WHAT THIS TASK INVOLVES
What lines in the data below mention the string "class"? Copy them out.

RECORDS PROVIDED
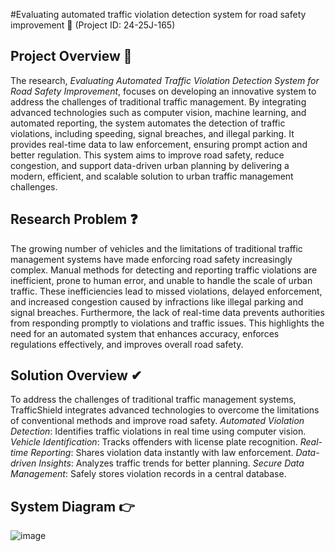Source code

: #Evaluating automated traffic violation detection system for road safety improvement 🚦
(Project ID: 24-25J-165)

## Project Overview 🚦

The research, *Evaluating Automated Traffic Violation Detection System for Road Safety Improvement*, focuses on developing an innovative system to address the challenges of traditional traffic management. By integrating advanced technologies such as computer vision, machine learning, and automated reporting, the system automates the detection of traffic violations, including speeding, signal breaches, and illegal parking. It provides real-time data to law enforcement, ensuring prompt action and better regulation. This system aims to improve road safety, reduce congestion, and support data-driven urban planning by delivering a modern, efficient, and scalable solution to urban traffic management challenges.

## Research Problem ❓

The growing number of vehicles and the limitations of traditional traffic management systems have made enforcing road safety increasingly complex. Manual methods for detecting and reporting traffic violations are inefficient, prone to human error, and unable to handle the scale of urban traffic. These inefficiencies lead to missed violations, delayed enforcement, and increased congestion caused by infractions like illegal parking and signal breaches. Furthermore, the lack of real-time data prevents authorities from responding promptly to violations and traffic issues. This highlights the need for an automated system that enhances accuracy, enforces regulations effectively, and improves overall road safety.

## Solution Overview ✔

To address the challenges of traditional traffic management systems, TrafficShield integrates advanced technologies to overcome the limitations of conventional methods and improve road safety.
*Automated Violation Detection*: Identifies traffic violations in real time using computer vision.
*Vehicle Identification*: Tracks offenders with license plate recognition.
*Real-time Reporting*: Shares violation data instantly with law enforcement.
*Data-driven Insights*: Analyzes traffic trends for better planning.
*Secure Data Management*: Safely stores violation records in a central database.

## System Diagram 👉
![image](https://github.com/user-attachments/assets/4201ce15-3f3b-4fbe-bba8-50684b3cc4d8)
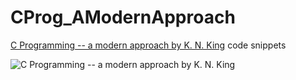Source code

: CProg_AModernApproach
=====================

[C Programming -- a modern approach by K. N. King](http://www.amazon.com/Programming-Modern-Approach-2nd-Edition/dp/0393979504) code snippets

![C Programming -- a modern approach by K. N. King](http://ecx.images-amazon.com/images/I/41srLM7zoEL.jpg "Cover")


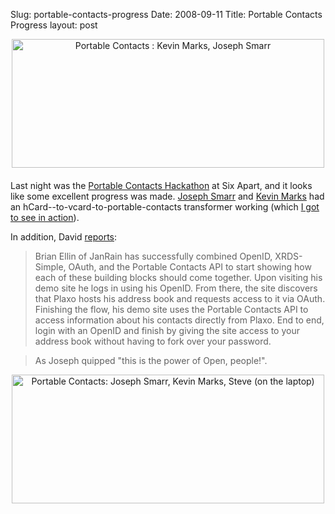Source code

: Slug: portable-contacts-progress
Date: 2008-09-11
Title: Portable Contacts Progress
layout: post

<span class="mt-enclosure mt-enclosure-image" style="display: inline;"><img  alt="Portable Contacts : Kevin Marks, Joseph Smarr" class="mt-image-center at-xid-6a010534988cd3970b0120a5b36a48970c " height="206" src="https://steveivy.typepad.com/.a/6a010534988cd3970b0120a5b36a48970c-pi" style="text-align: center; display: block; margin: 0 auto 20px;" width="500" /></span>

Last night was the [Portable Contacts Hackathon](http://radar.oreilly.com/2008/09/portable-contacts-api-starts-t.html) at Six Apart, and it looks like some excellent progress was made. [Joseph Smarr](http://josephsmarr.com/) and [Kevin Marks](http://kevinmarks.com) had an hCard--to-vcard-to-portable-contacts transformer working (which [I got to see in action](http://flickr.com/photos/56624456@N00/2846876437/)).

In addition, David [reports](http://radar.oreilly.com/2008/09/portable-contacts-api-starts-t.html):

>Brian Ellin of JanRain has successfully combined OpenID, XRDS-Simple, OAuth, and the Portable Contacts API to start showing how each of these building blocks should come together. Upon visiting his demo site he logs in using his OpenID. From there, the site discovers that Plaxo hosts his address book and requests access to it via OAuth. Finishing the flow, his demo site uses the Portable Contacts API to access information about his contacts directly from Plaxo. End to end, login with an OpenID and finish by giving the site access to your address book without having to fork over your password.

>As Joseph quipped "this is the power of Open, people!".

<span class="mt-enclosure mt-enclosure-image" style="display: inline;"><img  alt="Portable Contacts: Joseph Smarr, Kevin Marks, Steve (on the laptop)" class="mt-image-center at-xid-6a010534988cd3970b0120a5b36a7e970c " height="206" src="https://steveivy.typepad.com/.a/6a010534988cd3970b0120a5b36a7e970c-pi" style="text-align: center; display: block; margin: 0 auto 20px;" width="500" /></span>
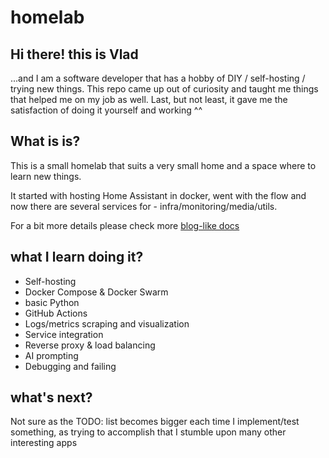 # homelab

## Hi there! this is Vlad

...and I am a software developer that has a hobby of DIY / self-hosting / trying new things.
This repo came up out of curiosity and taught me things that helped me on my job as well. 
Last, but not least, it gave me the satisfaction of doing it yourself and working ^^

## What is is?

This is a small homelab that suits a very small home and a space where to learn new things.

It started with hosting Home Assistant in docker, went with the flow and now there are several services for - infra/monitoring/media/utils.

For a bit more details please check more [blog-like docs](https://vladstpetre.github.io/homelab/)

## what I learn doing it?

- Self-hosting
- Docker Compose & Docker Swarm
- basic Python
- GitHub Actions
- Logs/metrics scraping and visualization
- Service integration
- Reverse proxy & load balancing
- AI prompting
- Debugging and failing

## what's next?

Not sure as the TODO: list becomes bigger each time I implement/test something, as trying to accomplish that I stumble upon many other interesting apps
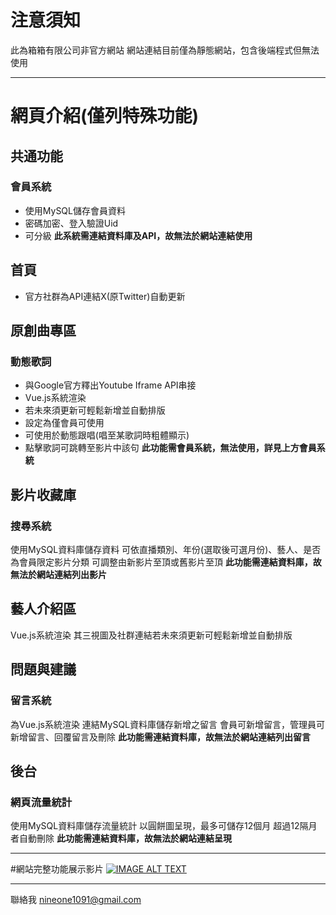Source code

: # 注意須知
此為箱箱有限公司非官方網站
網站連結目前僅為靜態網站，包含後端程式但無法使用

---
# 網頁介紹(僅列特殊功能)
## 共通功能
### 會員系統
* 使用MySQL儲存會員資料
* 密碼加密、登入驗證Uid
* 可分級
**此系統需連結資料庫及API，故無法於網站連結使用**
## 首頁
* 官方社群為API連結X(原Twitter)自動更新
## 原創曲專區
### 動態歌詞
* 與Google官方釋出Youtube Iframe API串接
* Vue.js系統渲染
* 若未來須更新可輕鬆新增並自動排版
* 設定為僅會員可使用
* 可使用於動態跟唱(唱至某歌詞時粗體顯示)
* 點擊歌詞可跳轉至影片中該句
**此功能需會員系統，無法使用，詳見上方會員系統**
## 影片收藏庫
### 搜尋系統
使用MySQL資料庫儲存資料
可依直播類別、年份(選取後可選月份)、藝人、是否為會員限定影片分類
可調整由新影片至頂或舊影片至頂
**此功能需連結資料庫，故無法於網站連結列出影片**
## 藝人介紹區
Vue.js系統渲染
其三視圖及社群連結若未來須更新可輕鬆新增並自動排版
## 問題與建議
### 留言系統
為Vue.js系統渲染
連結MySQL資料庫儲存新增之留言
會員可新增留言，管理員可新增留言、回覆留言及刪除
**此功能需連結資料庫，故無法於網站連結列出留言**
## 後台
### 網頁流量統計
使用MySQL資料庫儲存流量統計
以圓餅圖呈現，最多可儲存12個月
超過12隔月者自動刪除
**此功能需連結資料庫，故無法於網站連結呈現**

---
#網站完整功能展示影片
[![IMAGE ALT TEXT](http://img.youtube.com/vi/jEtjJZFgqrU/0.jpg)](https://www.youtube.com/watch?v=jEtjJZFgqrU "TheBox網站")

---
聯絡我
nineone1091@gmail.com

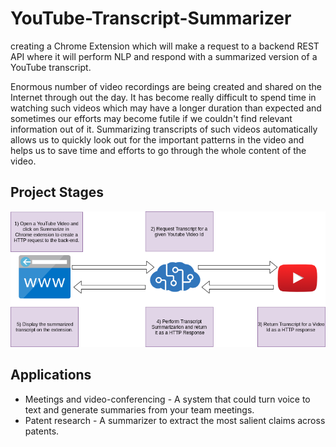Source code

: # YouTube-Transcript-Summarizer

creating a Chrome Extension which will make a request to a backend REST API where it will perform NLP and respond with a summarized version of a YouTube transcript.

Enormous number of video recordings are being created and shared on the Internet through out the day. It has become really difficult to spend time in watching such videos which may have a longer duration than expected and sometimes our efforts may become futile if we couldn't find relevant information out of it. Summarizing transcripts of such videos automatically allows us to quickly look out for the important patterns in the video and helps us to save time and efforts to go through the whole content of the video.

## Project Stages
<img src="YOUTUBE_TRANSCRIPT_MODULE.png">

## Applications
* Meetings and video-conferencing - A system that could turn voice to text and generate summaries from your team meetings.
* Patent research - A summarizer to extract the most salient claims across patents.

ANSWER BOX
<span class="mt-enclosure mt-enclosure-image" style="display: inline;"><img  alt="Portable Contacts : Kevin Marks, Joseph Smarr" class="mt-image-center at-xid-6a010534988cd3970b0120a5b36a48970c " height="206" src="https://steveivy.typepad.com/.a/6a010534988cd3970b0120a5b36a48970c-pi" style="text-align: center; display: block; margin: 0 auto 20px;" width="500" /></span>
<span class="mt-enclosure mt-enclosure-image" style="display: inline;"><img  alt="Portable Contacts: Joseph Smarr, Kevin Marks, Steve (on the laptop)" class="mt-image-center at-xid-6a010534988cd3970b0120a5b36a7e970c " height="206" src="https://steveivy.typepad.com/.a/6a010534988cd3970b0120a5b36a7e970c-pi" style="text-align: center; display: block; margin: 0 auto 20px;" width="500" /></span>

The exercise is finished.